Эти открытия сопровождались блистательными «бенефисами». Благодаря умолчаниям мужа из боязни этих же самых «бенефисов», Варвара Александровна подозревала всякие ужасы и с понятным негодованием обманутой женщины осыпала бранью и проклятиями Бориса Николаевича. И напрасно он пробовал возражать, оправдываться… Напрасно он уверял, что любит одну Вавочку и не изменял ей. Напрасно он доказывал, что привязанность не есть вечное терзание… Он обманщик… Он скрывает от нее свои шашни… Сцены повторялись все чаще и чаще, были продолжительней и грозней, сопровождались обмороками, и после них все в доме долго ходили смущенные на цыпочках. Однажды даже Варвара Александровна в отчаянии решилась принять яд, оказавшийся, по счастию, совершенно безопасной микстурой (и няня потом довольно ехидно подчеркнула Борису Николаевичу, что барыня отлично это знала), и трогательно проделала сцену предсмертного прощания с ревущим, как белуга, Борисом Николаевичем и плачущими детьми, пока не приехал доктор и не разрешил недоразумение, объявив, к общей радости, что умирающая совершенно здорова.

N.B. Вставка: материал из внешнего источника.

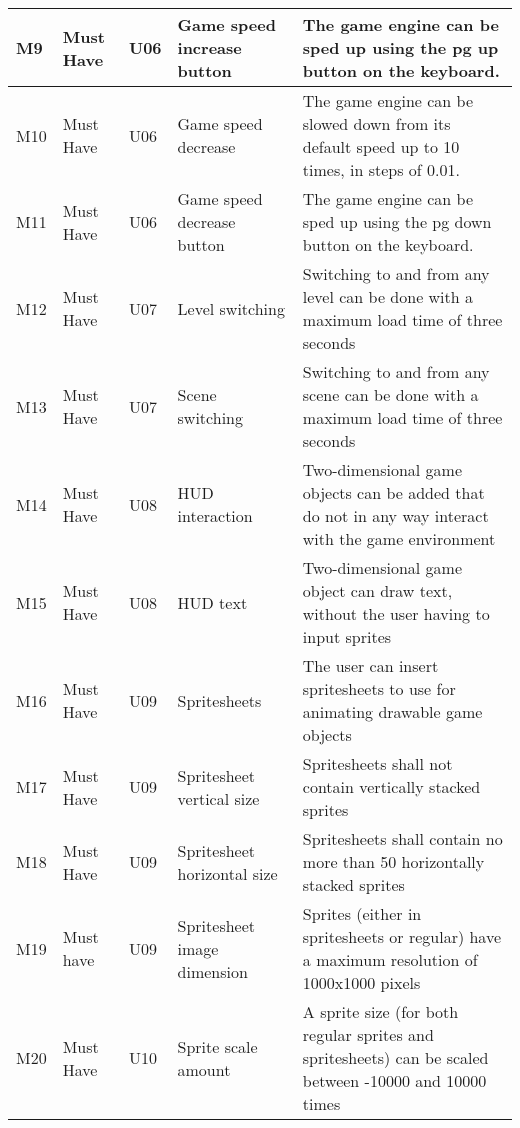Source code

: \documentclass{article} %
\begin{document}
\begin{longtable}{|p{}|p{}|p{}|p{}|p{}|}
    M9                          & Must Have                          & U06                & Game speed increase button        & The game engine can be sped up using the pg up button on the keyboard.                                                                                      \\ \hline
    M10                         & Must Have                          & U06                & Game speed decrease               & The game engine can be slowed down from its default speed up to 10 times, in steps of 0.01.                                                                 \\ \hline
    M11                         & Must Have                          & U06                & Game speed decrease button        & The game engine can be sped up using the pg down button on the keyboard.                                                                                    \\ \hline
    M12                         & Must Have                          & U07                & Level switching & Switching to and from any level can be done with a maximum load time of three seconds \\ \hline
    M13 & Must Have & U07 &                                                                                         Scene switching & Switching to and from any scene can be done with a maximum load time of three seconds \\ \hline
    M14 & Must Have & U08 & HUD interaction & Two-dimensional game objects can be added that do not in any way interact with the game environment \\ \hline
    M15 & Must Have & U08 & HUD text & Two-dimensional game object can draw text, without the user having to input sprites \\ \hline
    M16 & Must Have & U09 & Spritesheets & The user can insert spritesheets to use for animating drawable game objects \\ \hline
    M17 & Must Have & U09 & Spritesheet vertical size & Spritesheets shall not contain vertically stacked sprites \\ \hline
    M18 & Must Have & U09 & Spritesheet horizontal size & Spritesheets shall contain no more than 50 horizontally stacked sprites \\ \hline
    M19 & Must have & U09 & Spritesheet image dimension & Sprites (either in spritesheets or regular) have a maximum resolution of 1000x1000 pixels \\ \hline
    M20 & Must Have & U10 & Sprite scale amount & A sprite size (for both regular sprites and spritesheets) can be scaled between -10000 and 10000 times \\ \hline

\end{longtable}
\end{document}
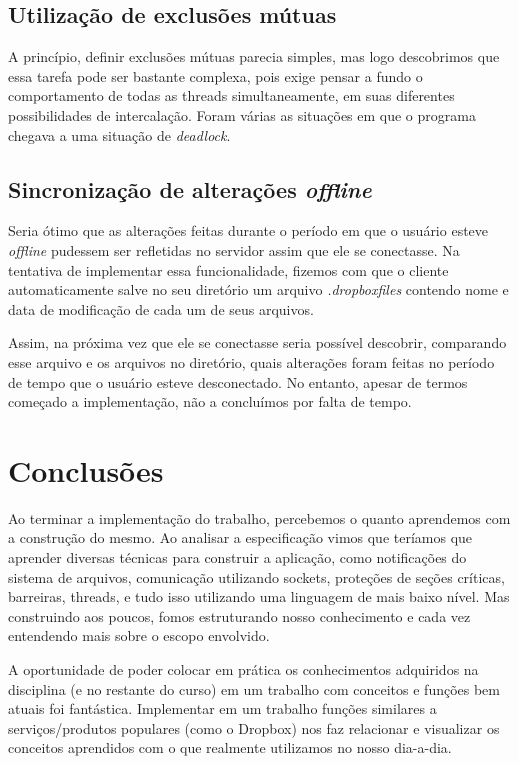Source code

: \documentclass[a4paper]{article}
\begin{document}
\subsection{Utilização de exclusões mútuas}
A princípio, definir exclusões mútuas parecia simples, mas logo descobrimos que essa tarefa pode ser bastante complexa, pois exige pensar a fundo o comportamento de todas as threads simultaneamente, em suas diferentes possibilidades de intercalação. Foram várias as situações em que o programa chegava a uma situação de \textit{deadlock}.
 
\subsection{Sincronização de alterações \textit{offline}}
Seria ótimo que as alterações feitas durante o período em que o usuário esteve \textit{offline} pudessem ser refletidas no servidor assim que ele se conectasse. Na tentativa de implementar essa funcionalidade, fizemos com que o cliente automaticamente salve no seu diretório um arquivo \textit{.dropboxfiles} contendo nome e data de modificação de cada um de seus arquivos. 

Assim, na próxima vez que ele se conectasse seria possível descobrir, comparando esse arquivo e os arquivos no diretório, quais alterações foram feitas no período de tempo que o usuário esteve desconectado. 
No entanto, apesar de termos começado a implementação, não a concluímos por falta de tempo.

\section{Conclusões}
Ao terminar a implementação do trabalho, percebemos o quanto aprendemos com a construção do mesmo. Ao analisar a especificação vimos que teríamos que aprender diversas técnicas para construir a aplicação, como notificações do sistema de arquivos, comunicação utilizando sockets, proteções de seções críticas, barreiras, threads, e tudo isso utilizando uma linguagem de mais baixo nível. Mas construindo aos poucos, fomos estruturando nosso conhecimento e cada vez entendendo mais sobre o escopo envolvido.

A oportunidade de poder colocar em prática os conhecimentos adquiridos na disciplina (e no restante do curso) em um trabalho com conceitos e funções bem atuais foi fantástica. Implementar em um trabalho funções similares a serviços/produtos populares (como o Dropbox) nos faz relacionar e visualizar os conceitos aprendidos com o que realmente utilizamos no nosso dia-a-dia.
\end{document}
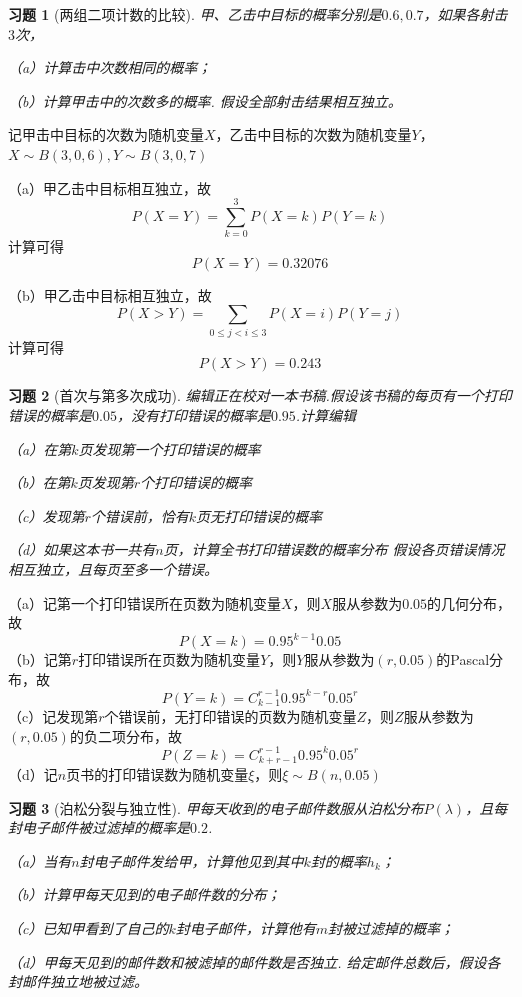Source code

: \documentclass[UTF8,12pt,a4paper,fontset=fandol]{ctexart}
\newtheorem{exercise}{习题}[section]
\begin{document}
\begin{exercise}[两组二项计数的比较]\label{q:Y3.7}
甲、乙击中目标的概率分别是$0.6,0.7$，如果各射击$3$次，

（a）计算击中次数相同的概率；

（b）计算甲击中的次数多的概率. 假设全部射击结果相互独立。\par{}
\end{exercise}

\begin{solve}\label{a:Y3.7}
记甲击中目标的次数为随机变量$X$，乙击中目标的次数为随机变量$Y$，$X\sim B(3,0,6),Y\sim B(3,0,7)$

（a）甲乙击中目标相互独立，故
\[P(X = Y) = \sum\limits_{k = 0}^3 {P(X = k)P(Y = k)} \]
计算可得
\[P(X = Y) = 0.32076\]

（b）甲乙击中目标相互独立，故
\[P(X > Y) = \sum\limits_{0 \leqslant j < i \leqslant 3} {P(X = i)P(Y = j)} \]
计算可得
\[P(X > Y) = 0.243\]
\end{solve}

\begin{exercise}[首次与第多次成功]\label{q:Y3.8}
编辑正在校对一本书稿.假设该书稿的每页有一个打印错误的概率是$0.05$，没有打印错误的概率是$0.95$.计算编辑

（a）在第$k$页发现第一个打印错误的概率

（b）在第$k$页发现第$r$个打印错误的概率

（c）发现第$r$个错误前，恰有$k$页无打印错误的概率

（d）如果这本书一共有$n$页，计算全书打印错误数的概率分布 假设各页错误情况相互独立，且每页至多一个错误。\par{}
\end{exercise}

\begin{solve}\label{a:Y3.8}
（a）记第一个打印错误所在页数为随机变量$X$，则$X$服从参数为$0.05$的几何分布，故
\[P(X=k)=0.95^{k-1} 0.05\]
（b）记第$r$打印错误所在页数为随机变量$Y$，则$Y$服从参数为$(r,0.05)$的Pascal分布，故
\[P(Y = k) = C_{k - 1}^{r - 1}{0.95^{k - r}}{0.05^r}\]
（c）记发现第$r$个错误前，无打印错误的页数为随机变量$Z$，则$Z$服从参数为$(r,0.05)$的负二项分布，故 
\[P(Z = k) = C_{k + r - 1}^{r - 1}{0.95^k}{0.05^r}\]
（d）记$n$页书的打印错误数为随机变量$\xi$，则$\xi\sim B(n,0.05)$
\end{solve}

\begin{exercise}[泊松分裂与独立性]\label{q:Y3.9}
甲每天收到的电子邮件数服从泊松分布$P(\lambda)$，且每封电子邮件被过滤掉的概率是$0.2$.

（a）当有$n$封电子邮件发给甲，计算他见到其中$k$封的概率$h_k$；

（b）计算甲每天见到的电子邮件数的分布；

（c）已知甲看到了自己的$k$封电子邮件，计算他有$m$封被过滤掉的概率；

（d）甲每天见到的邮件数和被滤掉的邮件数是否独立. 给定邮件总数后，假设各封邮件独立地被过滤。\par{}
\end{exercise}
\end{document}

Но обтерпевшийся Борис Николаевич уже не так близко принимал к сердцу все эти сцены, как прежде. Эта атмосфера вечных историй, упреков, истерик и слез, это вечное стеснение угнетало и озлобляло его, и «дом» казался ему тюрьмою. Долготерпение покорного мужа наконец лопнуло, и он открыто возмутился.

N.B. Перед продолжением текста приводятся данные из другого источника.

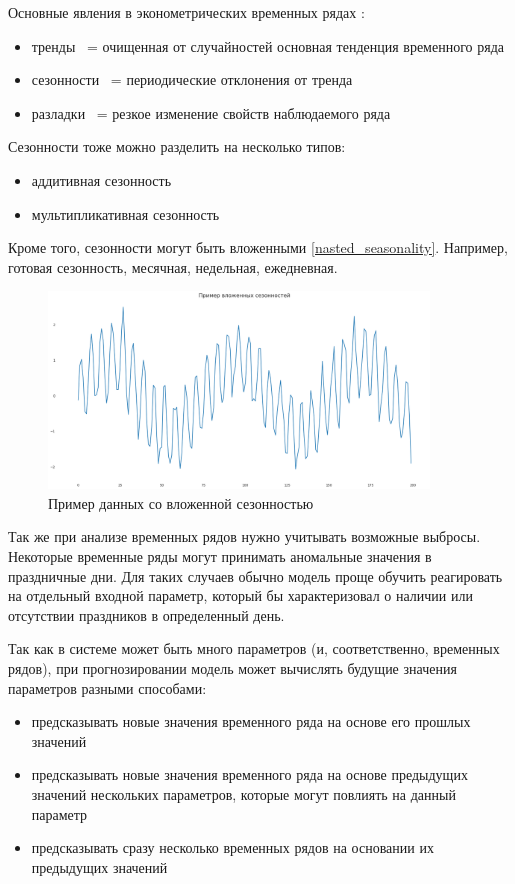 Основные явления в эконометрических временных рядах \cite{voron}:
\begin{itemize}
	\item тренды ~= очищенная от случайностей основная тенденция временного ряда
	\item сезонности ~= периодические отклонения от тренда
	\item разладки ~= резкое изменение свойств наблюдаемого ряда
\end{itemize}

Сезонности тоже можно разделить на несколько типов:

\begin{itemize}
	\item аддитивная сезонность
	\item мультипликативная сезонность
\end{itemize}

Кроме того, сезонности могут быть вложенными \ref{nasted_seasonality}. Например, готовая сезонность, месячная,
недельная, ежедневная.

\begin{figure}
	\centering
	\includegraphics[width=0.9\textwidth]{./img/nasted_seasonality.png}
	\caption{Пример данных со вложенной сезонностью}
	\label{pic:nasted_seasonality}
\end{figure}


Так же при анализе временных рядов нужно учитывать возможные выбросы.
Некоторые временные ряды могут принимать аномальные значения в праздничные дни.
Для таких случаев обычно модель проще обучить реагировать на отдельный входной
параметр, который бы характеризовал о наличии или отсутствии праздников в
определенный день.

Так как в системе может быть много параметров (и, соответственно, временных рядов),
при прогнозировании модель может вычислять будущие значения параметров разными способами:

\begin{itemize}
	\item предсказывать новые значения временного ряда на основе его прошлых значений
	\item предсказывать новые значения временного ряда на основе предыдущих значений
	нескольких параметров, которые могут повлиять на данный параметр
	\item предсказывать сразу несколько временных рядов на основании их предыдущих значений
\end{itemize}

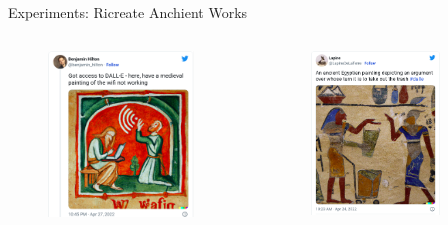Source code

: \documentclass[aspectratio=169, 9pt]{beamer}
\theoremstyle{definition}
\begin{document}
\begin{frame}{Experiments: Ricreate Anchient Works}
  \begin{columns}
    \begin{column}{0.5\textwidth}
      \begin{figure}[h]
        \centering
        \includegraphics[width=0.9\textwidth]{./pic/anchient-work.png}
      \end{figure}
    \end{column}
    \begin{column}{0.5\textwidth}
      \begin{figure}[h]
        \centering
        \includegraphics[width=0.8\textwidth]{./pic/trash-argue.png}

\end{figure}
\end{column}
\end{columns}
\end{frame}
\end{document}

Начал он с довольно ловкого маневра – перебрался в кабинет, чтобы, возвращаясь домой, не рисковать немедленными «бенефисами». Поощряемый старой няней и задетый за живое насмешками Анны Петровны и одного приятеля, объяснившего, как он прекратил обмороки жены, не обращая на них внимания, Борис Николаевич обнаружил еще большую отвагу и однажды на вопрос Вавочки: «куда он собирается?» – так решительно ответил, что это его дело, что Варвара Александровна только ахнула от изумления и в первое мгновение онемела. И когда явился дар слова и она заговорила, потом вскрикнула и, схватившись за сердце, упала, как подкошенная, в обморок (по счастью, не на пол, а на диван), то Борис Николаевич хоть и колебался с секунду, но в конце концов имел жестокость, не подавши помощи, уйти из дому, послав к жене няню, наградившую его одобрительным взглядом.

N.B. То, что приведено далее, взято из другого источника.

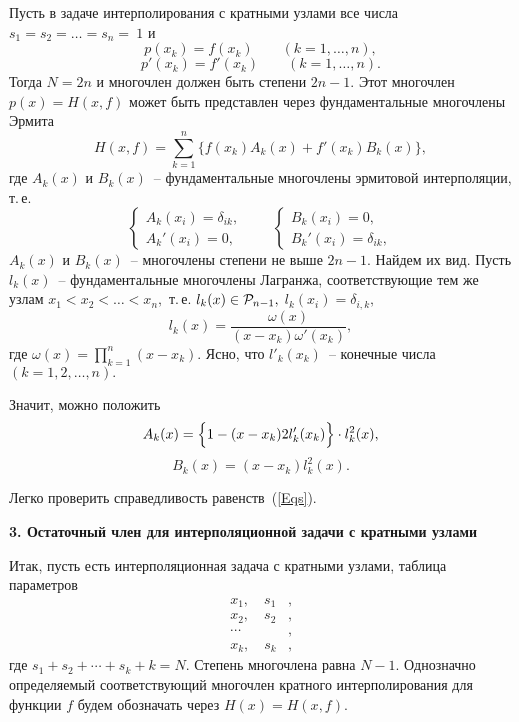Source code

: Пусть в задаче интерполирования с кратными узлами
все числа $s_1=s_2= \dots =s_n=~1$ и
$$
   p(x_k)=f(x_k)\qquad (k=1,\dots ,n),
   $$
   $$
   p'(x_k)=f'(x_k)\qquad (k=1,\dots ,n).
$$
Тогда $N=2n$
и многочлен должен быть степени $2n-1.$
Этот многочлен $p(x)=H(x,f)$
может быть представлен через фундаментальные
многочлены Эрмита
\[
  H(x,f)=\sum\limits_{k=1}^{n} \{f(x_k) A_k(x)+f'(x_k)B_k(x)\},
\]
где $A_k(x)$ и $B_k(x)$~-- фундаментальные многочлены эрмитовой
интерполяции, т.\,е.
\begin{equation}
\label{Eqs}
  \begin{cases}
        A_k(x_i)=\delta_{ik},\\
        A_k'(x_i)=0,
  \end{cases}
  \qquad
  \begin{cases}
        B_k(x_i)=0, \\
        B_k'(x_i)=\delta_{ik},
  \end{cases}
\end{equation}
$A_k(x)$ и $B_k(x)$~-- многочлены степени не выше $2n-1.$
Найдем их вид. Пусть $l_k(x)$~-- фундаментальные многочлены
Лагранжа, соответствующие {тем же} узлам $x_1<x_2< \dots
<x_n,$ т.\,е. $l_k(x) \in \mathcal{P}_{n-1},$
$l_k(x_i)=\delta_{i,k},$
\[
  l_k(x)=\frac{\omega (x)}{(x-x_k)\omega '(x_k)},
\]
где $\omega (x)=\prod\limits_{k=1}^n (x-x_k).$
{Ясно, что $l'_k(x_k)$~-- конечные числа $(k=1,2,\ldots,n).$}

Значит, {можно положить}
$$
   A_k(x)=\Bigl\{ 1-(x-x_k)2l'_k(x_k) \Bigr\}\cdot l^2_k(x),
   $$
   $$
   B_k(x)=(x-x_k)l_k^2(x).
$$

Легко проверить справедливость равенств~(\ref{Eqs}).

\vspace{5mm}
{\bf 3. Остаточный член для интерполяционной задачи с
   кратными узлами}
   \vspace{5mm}

Итак, пусть есть интерполяционная задача с кратными
узлами, таблица параметров
\begin{align*}
x_1, \quad s_1&,  \\
x_2, \quad s_2&,  \\
  \cdots\quad \quad &,          \\
x_k, \quad s_k&,
\end{align*}
где $s_1+s_2+\cdots{+} s_k+k=N.$ {Степень} многочлена
{равна} $N-1.$ {Однозначно определяемый соответствующий
многочлен кратного интерполирования для} {функции $f$ будем
обозначать через $H(x)=H(x,f).$}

Сбросив с себя иго, бунтовщик отпраздновал это событие тем, что в тот же вечер отправился к приятелю, «закатился» с ним в ресторан и вернулся домой в пятом часу утра очень навеселе. Признаться, в первое время Борис Николаевич широко пользовался своей свободой и, словно желая себя вознаградить за долгое рабство, посещал знакомых, у которых он давно не бывал, не стесняясь оставался ужинать, любезничал с дамами, покучивал в трактирах, с приятелями, совершенно забывая, что вино вредно, словом, держал себя точно школьник, вырвавшийся на волю и переставший бояться грозного учителя, и при этом не только не чувствовал никаких угрызений совести, а, напротив, был так оживлен и весел в обществе, как никогда. И лишь воспоминание о том, что надо возвращаться домой, угнетало его. Впрочем, он и бывал-то дома не особенно часто: за обедом да перед вечерами, когда приходилось выдерживать «бенефисы». Но он принял отличную тактику: он отмалчивался. Чего-чего только ни говорила ему Варвара Александровна, каких только сцен ни делала она, желая вернуть свихнувшегося мужа на путь добродетели, – он ни гу-гу, только пощипывает бородку и постукивает тихонько пальцами по столу, точно и не его называют «извергом» и «бессовестным человеком», а там за шапку – и марш, а не то пойдет к детям и возится с ними, пока не запрется в кабинете и не начнет работать… И Варвара Александровна, видя, что его ничем не проймешь, бросила наконец сцены, обмороки и стала дуться.